ECLI:NL:CBB:2020:245
College van Beroep voor het bedrijfsleven
- Voorlopige voorziening
- R.W.L. Koopmans
- S.M. van Ditmarsch
- Rechtspraak.nl
Verzoek om voorlopige voorziening in het kader van de Zaaizaad- en plantgoedwet 2005
In deze zaak heeft de voorzieningenrechter van het College van Beroep voor het bedrijfsleven op 7 april 2020 uitspraak gedaan op een verzoek om voorlopige voorziening van [naam] B.V. tegen Stichting Nederlandse Algemene Kwaliteitsdienst Tuinbouw (Naktuinbouw). Het verzoekster heeft bezwaar gemaakt tegen een factuur van Naktuinbouw voor de keuring van boomkwekerijgewassen in 2019, waarbij een areaalbijdrage van € 8.782,24 in rekening is gebracht. Verzoekster stelt dat het berekende bedrag onjuist is, omdat zij slechts een beperkt aantal hectares teeltmateriaal heeft en dat de factuur niet klopt. Ze heeft verzocht om een voorlopige voorziening om betaling van de factuur uit te stellen totdat het beroep is beslist.
De voorzieningenrechter heeft overwogen dat een voorlopige voorziening kan worden getroffen indien onverwijlde spoed dat vereist. Echter, verzoekster heeft niet overtuigend aangetoond dat betaling van de factuur haar in een financiële noodsituatie zou brengen. De voorzieningenrechter heeft verzoekster gevraagd om haar spoedeisende belang nader te onderbouwen, maar de aangevoerde argumenten waren niet voldoende om aan te nemen dat er sprake was van een dreigende financiële noodsituatie.
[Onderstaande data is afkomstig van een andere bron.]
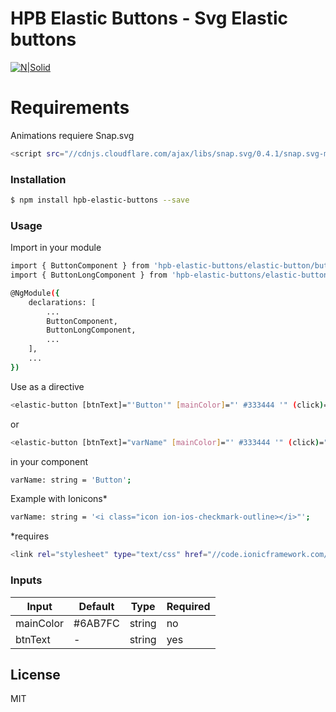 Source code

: # HPB Elastic Buttons - Svg Elastic buttons

[![N|Solid](https://s3.amazonaws.com/heelum.com/assets/img/elasticBtnWeb.gif)](https://nodesource.com/products/nsolid)


# Requirements
Animations requiere Snap.svg
```sh
<script src="//cdnjs.cloudflare.com/ajax/libs/snap.svg/0.4.1/snap.svg-min.js"></script>   
```


### Installation

```sh
$ npm install hpb-elastic-buttons --save
```

### Usage

Import in your module

```sh
import { ButtonComponent } from 'hpb-elastic-buttons/elastic-button/button.component';
import { ButtonLongComponent } from 'hpb-elastic-buttons/elastic-button-long/button.long.component';

@NgModule({
    declarations: [
        ...
        ButtonComponent,
        ButtonLongComponent,
        ...
    ],
    ...
})
```

Use as a directive

```sh
<elastic-button [btnText]="'Button'" [mainColor]="' #333444 '" (click)=" anyFunction() "></elastic-button>
```

or

```sh
<elastic-button [btnText]="varName" [mainColor]="' #333444 '" (click)=" anyFunction() "></elastic-button>
```

in your component

```sh
varName: string = 'Button';
```

Example with Ionicons*

```sh
varName: string = '<i class="icon ion-ios-checkmark-outline></i>"';
```
*requires 

```sh
<link rel="stylesheet" type="text/css" href="//code.ionicframework.com/ionicons/2.0.1/css/ionicons.min.css">
```


### Inputs


| Input | Default |  Type | Required |
| ------ | ------ | ------ | ------ |
| mainColor | #6AB7FC | string | no |
| btnText | - | string | yes |

License
----

MIT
Bovendien, als het College in beroep zou oordelen dat de factuur onjuist is, zou Naktuinbouw het teveel betaalde bedrag terug moeten betalen.
Daarom heeft de voorzieningenrechter het verzoek om voorlopige voorziening afgewezen, omdat het kennelijk ongegrond was. De uitspraak is openbaar uitgesproken op 7 april 2020, maar de voorzieningenrechter en de griffier waren verhinderd de uitspraak te ondertekenen.